[What is being asked] Every line from the opening of the records to the line with "Definition at line 103 of file Player.\+h." should be restated exactly, with both ends included and the pictures left out.

[Stored data entries]
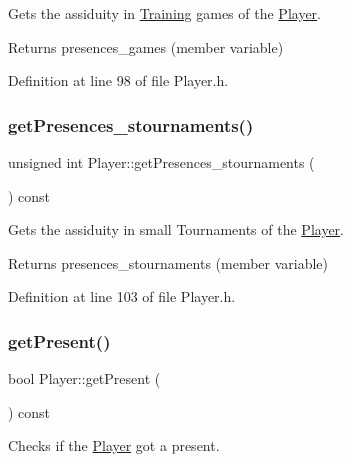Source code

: Gets the assiduity in \hyperlink{class_training}{Training} games of the \hyperlink{class_player}{Player}. 

\begin{DoxyReturn}{Returns}
presences\+\_\+games (member variable) 
\end{DoxyReturn}


Definition at line 98 of file Player.\+h.

\hypertarget{class_player_a0ed8ba4399f59a5e92239d61a99e1260}{}\label{class_player_a0ed8ba4399f59a5e92239d61a99e1260} 
\subsubsection{\texorpdfstring{get\+Presences\+\_\+stournaments()}{getPresences\_stournaments()}}
{\footnotesize\ttfamily unsigned int Player\+::get\+Presences\+\_\+stournaments (\begin{DoxyParamCaption}{ }\end{DoxyParamCaption}) const\hspace{0.3cm}{\ttfamily [inline]}}



Gets the assiduity in small Tournaments of the \hyperlink{class_player}{Player}. 

\begin{DoxyReturn}{Returns}
presences\+\_\+stournaments (member variable) 
\end{DoxyReturn}


Definition at line 103 of file Player.\+h.

\hypertarget{class_player_a4885775d191fbfbac59cf284388c6b0b}{}\label{class_player_a4885775d191fbfbac59cf284388c6b0b} 
\subsubsection{\texorpdfstring{get\+Present()}{getPresent()}}
{\footnotesize\ttfamily bool Player\+::get\+Present (\begin{DoxyParamCaption}{ }\end{DoxyParamCaption}) const\hspace{0.3cm}{\ttfamily [inline]}}



Checks if the \hyperlink{class_player}{Player} got a present. 

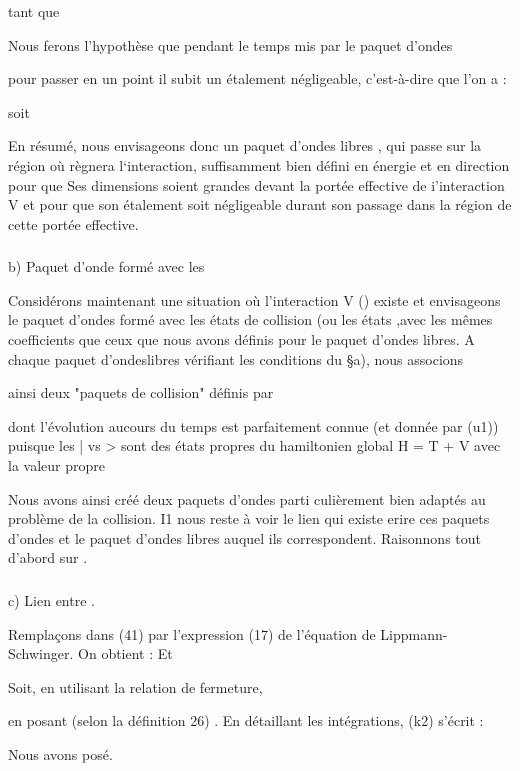 tant que 

Nous ferons l'hypothèse que pendant le temps mis par le paquet d'ondes

pour passer en un point  il subit un étalement négligeable,
c'est-à-dire que l'on a :

 soit 

En résumé, nous envisageons donc un paquet d'ondes libres  , qui
passe sur la région où règnera l‘interaction, suffisamment bien défini en
énergie et en direction pour que Ses dimensions soient grandes devant la
portée effective de i'interaction V et pour que son étalement soit négligeable
durant son passage dans la région de cette portée effective.

\subsubsection{}%
b) Paquet d'onde formé avec les

Considérons maintenant une situation où l'interaction V ()
existe et envisageons le paquet d'ondes formé avec les états de collision
 (ou les états ,avec les mêmes coefficients  que
ceux que nous avons définis pour le paquet d'ondes libres. A chaque paquet
d'ondeslibres  vérifiant les conditions du \S a), nous associons

ainsi deux "paquets de collision"  définis par


dont l'évolution aucours du temps est parfaitement connue (et donnée par
(u1)) puisque les | vs > sont des états propres du hamiltonien global
H = T + V avec la valeur propre 

Nous avons ainsi créé deux paquets d'ondes  parti
culièrement bien adaptés au problème de la collision. I1 nous reste à voir
le lien qui existe erire ces paquets d'ondes et le paquet d'ondes libres
 auquel ils correspondent. Raisonnons tout d'abord sur .
 
\subsubsection{}%
c) Lien entre .

Remplaçons dans (41) par l'expression (17) de l'équation de Lippmann-Schwinger.
On obtient : Et

Soit, en utilisant la relation de fermeture,

en posant
 (selon la définition 26) .
En détaillant les intégrations, (k2) s'écrit :

Nous avons posé.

[Written answer]
Source code

: Gets the assiduity in \hyperlink{class_training}{Training} games of the \hyperlink{class_player}{Player}. 

\begin{DoxyReturn}{Returns}
presences\+\_\+games (member variable) 
\end{DoxyReturn}


Definition at line 98 of file Player.\+h.

\hypertarget{class_player_a0ed8ba4399f59a5e92239d61a99e1260}{}\label{class_player_a0ed8ba4399f59a5e92239d61a99e1260} 
\subsubsection{\texorpdfstring{get\+Presences\+\_\+stournaments()}{getPresences\_stournaments()}}
{\footnotesize\ttfamily unsigned int Player\+::get\+Presences\+\_\+stournaments (\begin{DoxyParamCaption}{ }\end{DoxyParamCaption}) const\hspace{0.3cm}{\ttfamily [inline]}}



Gets the assiduity in small Tournaments of the \hyperlink{class_player}{Player}. 

\begin{DoxyReturn}{Returns}
presences\+\_\+stournaments (member variable) 
\end{DoxyReturn}


Definition at line 103 of file Player.\+h.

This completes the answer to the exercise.